[Dataset items]
- Opening Delimiter -

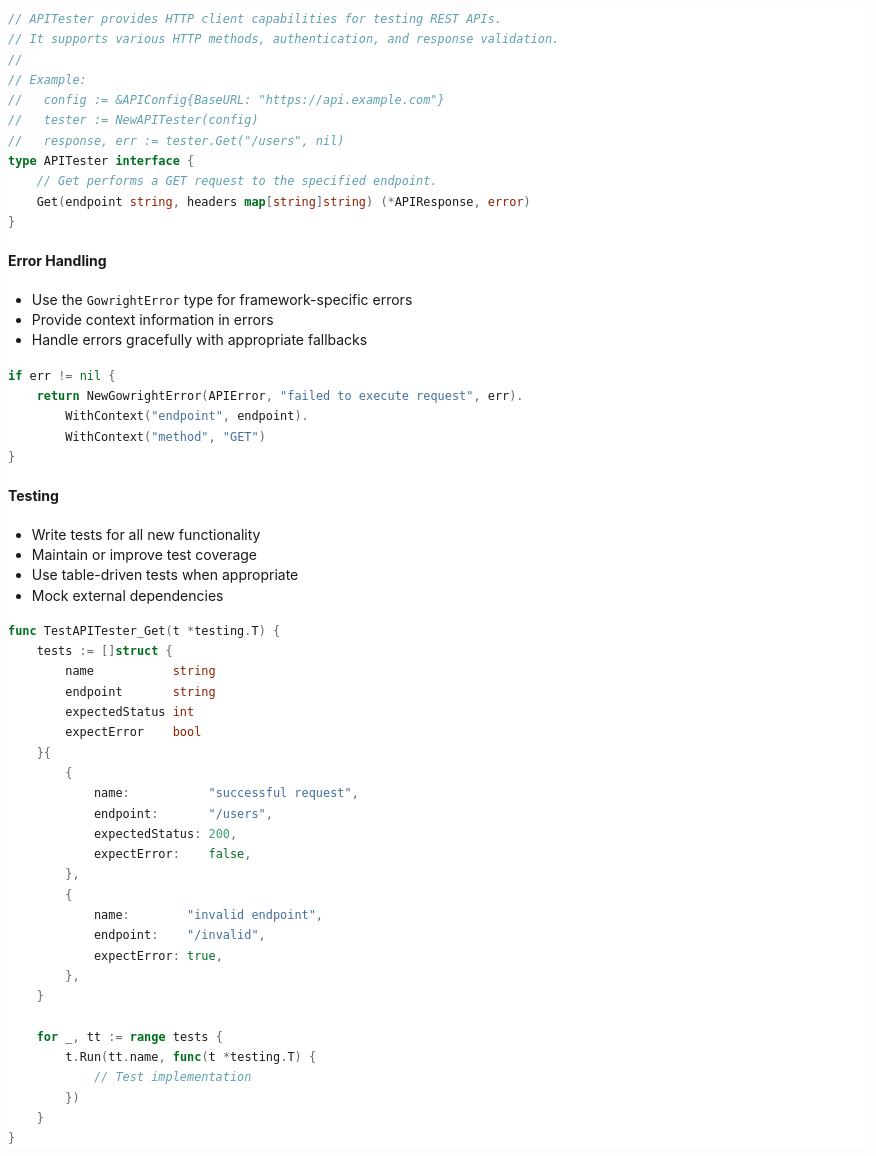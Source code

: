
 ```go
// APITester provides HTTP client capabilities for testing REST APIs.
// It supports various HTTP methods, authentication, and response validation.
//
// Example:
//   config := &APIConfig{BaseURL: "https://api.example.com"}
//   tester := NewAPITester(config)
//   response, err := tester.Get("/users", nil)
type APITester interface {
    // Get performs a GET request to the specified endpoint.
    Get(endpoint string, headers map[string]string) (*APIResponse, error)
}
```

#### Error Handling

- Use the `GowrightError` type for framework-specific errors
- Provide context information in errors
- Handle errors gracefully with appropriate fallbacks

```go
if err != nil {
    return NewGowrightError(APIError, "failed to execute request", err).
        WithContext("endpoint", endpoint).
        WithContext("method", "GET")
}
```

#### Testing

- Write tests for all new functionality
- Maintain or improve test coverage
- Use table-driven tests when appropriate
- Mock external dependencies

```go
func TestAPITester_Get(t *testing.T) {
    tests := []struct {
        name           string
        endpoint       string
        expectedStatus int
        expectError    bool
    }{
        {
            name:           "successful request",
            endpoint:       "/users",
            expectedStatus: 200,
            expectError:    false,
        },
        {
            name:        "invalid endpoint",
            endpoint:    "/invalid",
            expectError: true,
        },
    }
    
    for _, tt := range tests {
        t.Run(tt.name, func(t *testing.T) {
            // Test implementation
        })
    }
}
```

- Closing Delimiter -

■ ACTION ITEM: Every line above that includes "expectedStatus" counts toward one total; give that total by itself.

■ ANSWER TO THIS TASK: 2